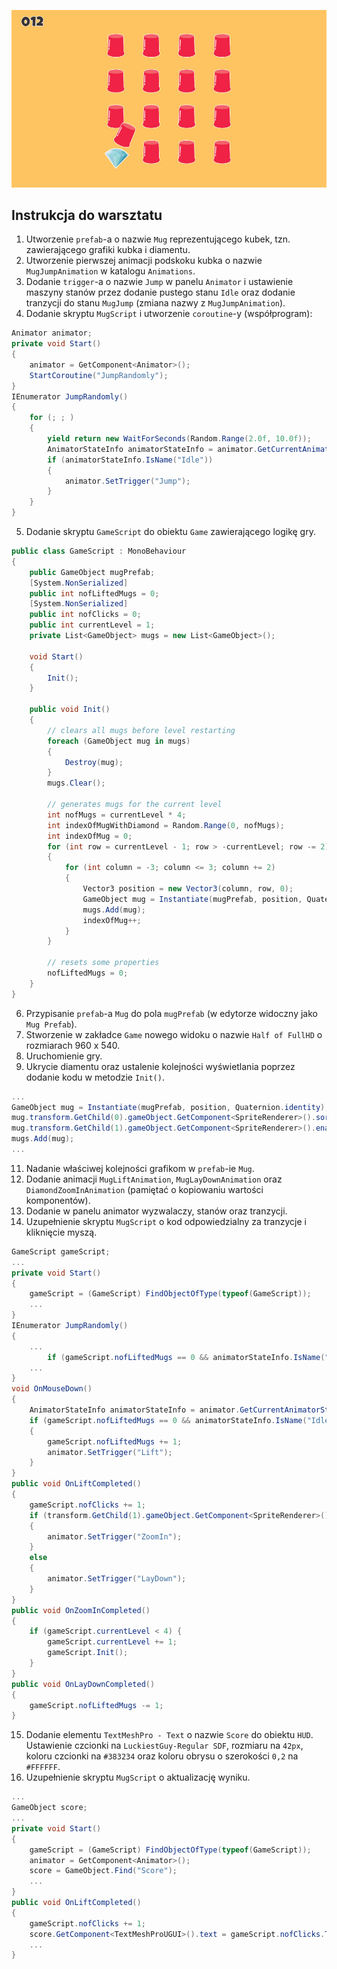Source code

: ![](final.jpg)

## Instrukcja do warsztatu

1. Utworzenie `prefab`-a o nazwie `Mug` reprezentującego kubek, tzn. zawierającego grafiki kubka i diamentu.
2. Utworzenie pierwszej animacji podskoku kubka o nazwie `MugJumpAnimation` w katalogu `Animations`.
3. Dodanie `trigger`-a o nazwie `Jump` w panelu `Animator` i ustawienie maszyny stanów przez dodanie pustego stanu `Idle` oraz dodanie tranzycji do stanu `MugJump` (zmiana nazwy z `MugJumpAnimation`).
4. Dodanie skryptu `MugScript` i utworzenie `coroutine`-y (współprogram):
```cs
Animator animator;
private void Start()
{
    animator = GetComponent<Animator>();
    StartCoroutine("JumpRandomly");
}
IEnumerator JumpRandomly()
{
    for (; ; )
    {
        yield return new WaitForSeconds(Random.Range(2.0f, 10.0f));
        AnimatorStateInfo animatorStateInfo = animator.GetCurrentAnimatorStateInfo(0);
        if (animatorStateInfo.IsName("Idle"))
        {
            animator.SetTrigger("Jump");
        }
    }
}
```
5. Dodanie skryptu `GameScript` do obiektu `Game` zawierającego logikę gry.
```cs
public class GameScript : MonoBehaviour
{
    public GameObject mugPrefab;
    [System.NonSerialized]
    public int nofLiftedMugs = 0;
    [System.NonSerialized]
    public int nofClicks = 0;
    public int currentLevel = 1;
    private List<GameObject> mugs = new List<GameObject>();

    void Start()
    {
        Init();
    }

    public void Init()
    {
        // clears all mugs before level restarting
        foreach (GameObject mug in mugs)
        {
            Destroy(mug);
        }
        mugs.Clear();

        // generates mugs for the current level
        int nofMugs = currentLevel * 4;
        int indexOfMugWithDiamond = Random.Range(0, nofMugs);
        int indexOfMug = 0;
        for (int row = currentLevel - 1; row > -currentLevel; row -= 2)
        {
            for (int column = -3; column <= 3; column += 2)
            {
                Vector3 position = new Vector3(column, row, 0);
                GameObject mug = Instantiate(mugPrefab, position, Quaternion.identity);
                mugs.Add(mug);
                indexOfMug++;
            }
        }

        // resets some properties
        nofLiftedMugs = 0;
    }
}
```
6. Przypisanie `prefab`-a `Mug` do pola `mugPrefab` (w edytorze widoczny jako `Mug Prefab`).
7. Stworzenie w zakładce `Game` nowego widoku o nazwie `Half of FullHD` o rozmiarach 960 x 540.
8. Uruchomienie gry.
9. Ukrycie diamentu oraz ustalenie kolejności wyświetlania poprzez dodanie kodu w metodzie `Init()`.
```cs
...
GameObject mug = Instantiate(mugPrefab, position, Quaternion.identity);
mug.transform.GetChild(0).gameObject.GetComponent<SpriteRenderer>().sortingOrder = indexOfMug + 1;
mug.transform.GetChild(1).gameObject.GetComponent<SpriteRenderer>().enabled = indexOfMug == indexOfMugWithDiamond;
mugs.Add(mug);
...
```
11. Nadanie właściwej kolejności grafikom w `prefab`-ie `Mug`.
12. Dodanie animacji `MugLiftAnimation`, `MugLayDownAnimation` oraz `DiamondZoomInAnimation` (pamiętać o kopiowaniu wartości komponentów).
13. Dodanie w panelu animator wyzwalaczy, stanów oraz tranzycji.
14. Uzupełnienie skryptu `MugScript` o kod odpowiedzialny za tranzycje i kliknięcie myszą.
```cs
GameScript gameScript;
...
private void Start()
{
    gameScript = (GameScript) FindObjectOfType(typeof(GameScript));
	...
}
IEnumerator JumpRandomly()
{
    ...
        if (gameScript.nofLiftedMugs == 0 && animatorStateInfo.IsName("Idle"))
    ...
}
void OnMouseDown()
{
    AnimatorStateInfo animatorStateInfo = animator.GetCurrentAnimatorStateInfo(0);
    if (gameScript.nofLiftedMugs == 0 && animatorStateInfo.IsName("Idle"))
    {
        gameScript.nofLiftedMugs += 1;
        animator.SetTrigger("Lift");
    }
}
public void OnLiftCompleted()
{
    gameScript.nofClicks += 1;
    if (transform.GetChild(1).gameObject.GetComponent<SpriteRenderer>().enabled)
    {
        animator.SetTrigger("ZoomIn");
    }
    else
    {
        animator.SetTrigger("LayDown");
    }
}
public void OnZoomInCompleted()
{
    if (gameScript.currentLevel < 4) {
        gameScript.currentLevel += 1;
        gameScript.Init();
    }
}
public void OnLayDownCompleted()
{
    gameScript.nofLiftedMugs -= 1;
}
```
15. Dodanie elementu `TextMeshPro - Text` o nazwie `Score` do obiektu `HUD`. Ustawienie czcionki na `LuckiestGuy-Regular SDF`, rozmiaru na `42px`, koloru czcionki na `#383234` oraz koloru obrysu o szerokości `0,2` na `#FFFFFF`.
16. Uzupełnienie skryptu `MugScript` o aktualizację wyniku.
```cs
...
GameObject score;
...
private void Start()
{
    gameScript = (GameScript) FindObjectOfType(typeof(GameScript));
    animator = GetComponent<Animator>();
    score = GameObject.Find("Score");
    ...
}
public void OnLiftCompleted()
{
    gameScript.nofClicks += 1;
    score.GetComponent<TextMeshProUGUI>().text = gameScript.nofClicks.ToString().PadLeft(3, '0');
    ...
}
```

- - - - -

> WORK TO BE COMPLETED: Identify how many lines in the entries above contain the word "obiektu" and provide only that figure.

> SOLUTION TO THE PROBLEM: 2